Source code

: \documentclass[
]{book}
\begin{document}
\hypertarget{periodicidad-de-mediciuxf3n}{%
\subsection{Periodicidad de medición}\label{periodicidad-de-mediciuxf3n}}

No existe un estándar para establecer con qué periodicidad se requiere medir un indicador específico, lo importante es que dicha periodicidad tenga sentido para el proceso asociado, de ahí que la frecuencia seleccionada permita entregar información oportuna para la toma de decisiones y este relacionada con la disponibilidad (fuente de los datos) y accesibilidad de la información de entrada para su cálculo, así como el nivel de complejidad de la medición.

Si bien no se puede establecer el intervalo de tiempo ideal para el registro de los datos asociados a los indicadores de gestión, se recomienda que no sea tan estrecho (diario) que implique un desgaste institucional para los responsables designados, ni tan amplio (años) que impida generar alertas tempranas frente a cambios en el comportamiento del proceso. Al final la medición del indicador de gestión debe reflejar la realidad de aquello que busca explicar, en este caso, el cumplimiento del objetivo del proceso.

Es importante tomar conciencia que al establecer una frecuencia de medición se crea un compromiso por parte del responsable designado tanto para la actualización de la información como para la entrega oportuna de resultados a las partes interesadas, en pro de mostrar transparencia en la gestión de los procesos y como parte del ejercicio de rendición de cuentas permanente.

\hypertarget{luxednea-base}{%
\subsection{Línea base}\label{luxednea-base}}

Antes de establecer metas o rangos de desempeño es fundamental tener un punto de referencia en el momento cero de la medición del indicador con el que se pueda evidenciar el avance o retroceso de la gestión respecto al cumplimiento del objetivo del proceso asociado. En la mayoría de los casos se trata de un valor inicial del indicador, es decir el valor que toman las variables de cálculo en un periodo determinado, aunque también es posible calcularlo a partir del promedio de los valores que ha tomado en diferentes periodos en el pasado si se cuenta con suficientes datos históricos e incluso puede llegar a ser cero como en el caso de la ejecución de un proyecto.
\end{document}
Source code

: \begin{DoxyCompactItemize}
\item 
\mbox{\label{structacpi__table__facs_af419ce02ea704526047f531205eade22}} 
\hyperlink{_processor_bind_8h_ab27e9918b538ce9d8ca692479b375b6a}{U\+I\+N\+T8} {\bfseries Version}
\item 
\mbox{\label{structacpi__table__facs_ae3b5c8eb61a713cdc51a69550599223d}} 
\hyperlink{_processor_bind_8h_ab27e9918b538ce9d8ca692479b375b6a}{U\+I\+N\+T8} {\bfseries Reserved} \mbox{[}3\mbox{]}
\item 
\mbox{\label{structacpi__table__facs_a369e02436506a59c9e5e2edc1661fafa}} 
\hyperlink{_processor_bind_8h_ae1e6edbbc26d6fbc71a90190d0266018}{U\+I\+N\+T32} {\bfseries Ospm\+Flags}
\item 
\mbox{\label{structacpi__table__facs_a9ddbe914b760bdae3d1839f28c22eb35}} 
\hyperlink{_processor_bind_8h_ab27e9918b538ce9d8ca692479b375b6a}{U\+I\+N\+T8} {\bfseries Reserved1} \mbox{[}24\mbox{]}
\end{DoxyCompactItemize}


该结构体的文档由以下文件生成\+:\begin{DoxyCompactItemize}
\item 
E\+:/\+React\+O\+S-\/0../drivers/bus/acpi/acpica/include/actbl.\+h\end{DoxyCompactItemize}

**Work order:** For the listing above, identify each line bearing "periodicidad".

**Finished exercise:**
\hypertarget{periodicidad-de-mediciuxf3n}{%
\subsection{Periodicidad de medición}\label{periodicidad-de-mediciuxf3n}}
No existe un estándar para establecer con qué periodicidad se requiere medir un indicador específico, lo importante es que dicha periodicidad tenga sentido para el proceso asociado, de ahí que la frecuencia seleccionada permita entregar información oportuna para la toma de decisiones y este relacionada con la disponibilidad (fuente de los datos) y accesibilidad de la información de entrada para su cálculo, así como el nivel de complejidad de la medición.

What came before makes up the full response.